Après avoir passé la nuit en sécurité chez des amis à 5 minutes de chez eux dans les terres, les Lepetit retournent le lendemain pour constater l’étendue des dégâts. « La maison avait bien sûr pris l’eau, c’est de l’eau salée mais aussi de l’eau des égoûts. Il y en avait jusqu’au niveau de la hanche. Mais le pire c’est que les murs de cloison sèche ont tout absorbé et sont devenus mous ! Nous avons dû les couper par le bas. ». Pour toutes les réparations, la famille sera remboursée par son assurance.
En revanche, l’entrepreneure ne le sera pas pour sa marchandise, stockée pour moitié dans sa maison avant l’ouragan. L’autre partie était dans sa voiture qui a été balayée par la tempête. « L’assurance ne prendra pas en charge car je n’ai pas pris d’assurance inondation pour mon entreprise ». Catherine Lepetit n’a pas de boutique. Elle vend sur les marchés de la région ses articles de plage (serviettes, t-shirts, crèmes, chapeaux…). Une marque qu’elle a montée il y a un an. Elle estime ses pertes à 50 000$. Il y a le coût de la marchandise perdue mais elle a aussi dû s’arrêter de travailler pendant 5 semaines. « Je viens juste de reprendre. J’ai besoin de liquidités pour relancer la production ». Alors le collectif d’une soixantaine d’entrepreneurs auquel elle appartient a décidé de lui ouvrir une cagnotte go fund me.

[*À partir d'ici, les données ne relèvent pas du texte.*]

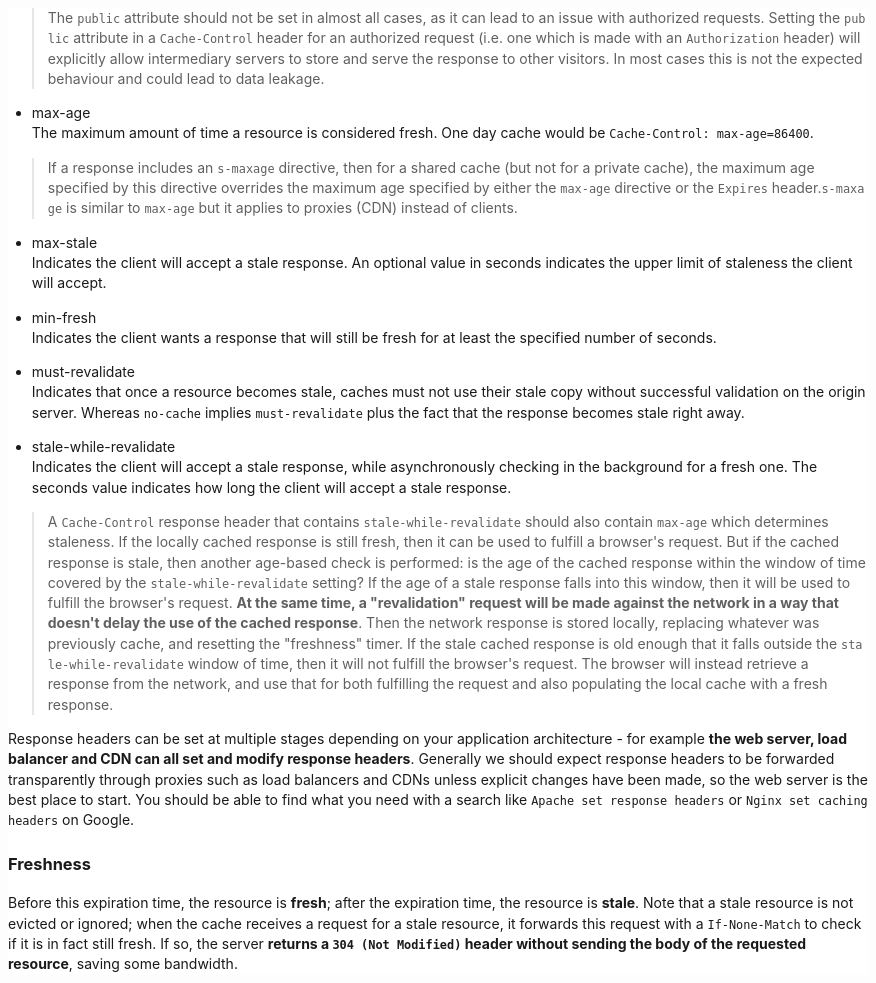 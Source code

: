 > The `public` attribute should not be set in almost all cases, as it can lead to an issue with authorized requests. Setting the `public` attribute in a `Cache-Control` header for an authorized request (i.e. one which is made with an `Authorization` header) will explicitly allow intermediary servers to store and serve the response to other visitors. In most cases this is not the expected behaviour and could lead to data leakage.

- max-age  
The maximum amount of time a resource is considered fresh. One day cache would be `Cache-Control: max-age=86400`.

> If a response includes an `s-maxage` directive, then for a shared cache (but not for a private cache), the maximum age specified by this directive overrides the maximum age specified by either the `max-age` directive or the `Expires` header.`s-maxage` is similar to `max-age` but it applies to proxies (CDN) instead of clients.

- max-stale  
Indicates the client will accept a stale response. An optional value in seconds indicates the upper limit of staleness the client will accept.

- min-fresh  
Indicates the client wants a response that will still be fresh for at least the specified number of seconds.

- must-revalidate  
Indicates that once a resource becomes stale, caches must not use their stale copy without successful validation on the origin server. Whereas `no-cache` implies `must-revalidate` plus the fact that the response becomes stale right away.

- stale-while-revalidate  
Indicates the client will accept a stale response, while asynchronously checking in the background for a fresh one. The seconds value indicates how long the client will accept a stale response.

> A `Cache-Control` response header that contains `stale-while-revalidate` should also contain `max-age` which determines staleness. If the locally cached response is still fresh, then it can be used to fulfill a browser's request. But if the cached response is stale, then another age-based check is performed: is the age of the cached response within the window of time covered by the `stale-while-revalidate` setting? If the age of a stale response falls into this window, then it will be used to fulfill the browser's request. **At the same time, a "revalidation" request will be made against the network in a way that doesn't delay the use of the cached response**. Then the network response is stored locally, replacing whatever was previously cache, and resetting the "freshness" timer. If the stale cached response is old enough that it falls outside the `stale-while-revalidate` window of time, then it will not fulfill the browser's request. The browser will instead retrieve a response from the network, and use that for both fulfilling the request and also populating the local cache with a fresh response.

Response headers can be set at multiple stages depending on your application architecture - for example **the web server, load balancer and CDN can all set and modify response headers**. Generally we should expect response headers to be forwarded transparently through proxies such as load balancers and CDNs unless explicit changes have been made, so the web server is the best place to start. You should be able to find what you need with a search like `Apache set response headers` or `Nginx set caching headers` on Google.

### Freshness
Before this expiration time, the resource is **fresh**; after the expiration time, the resource is **stale**. Note that a stale resource is not evicted or ignored; when the cache receives a request for a stale resource, it forwards this request with a `If-None-Match` to check if it is in fact still fresh. If so, the server **returns a `304 (Not Modified)` header without sending the body of the requested resource**, saving some bandwidth.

Quant à sa maison, épargnée par l’ouragan Milton 15 jours plus tard, elle espère y retourner très vite. Catherine Lepetit, son mari et son plus jeune enfant sont toujours logés par des amis. Elle souhaite retrouver ses deux adolescents qui, faute de voiture, sont hébergés séparément près de leur école. La mère de famille reste optimiste. La résilience et le courage s’entendent dans sa voix. « Ça serait tellement bien si on pouvait être tous réunis pour Thanksgiving ».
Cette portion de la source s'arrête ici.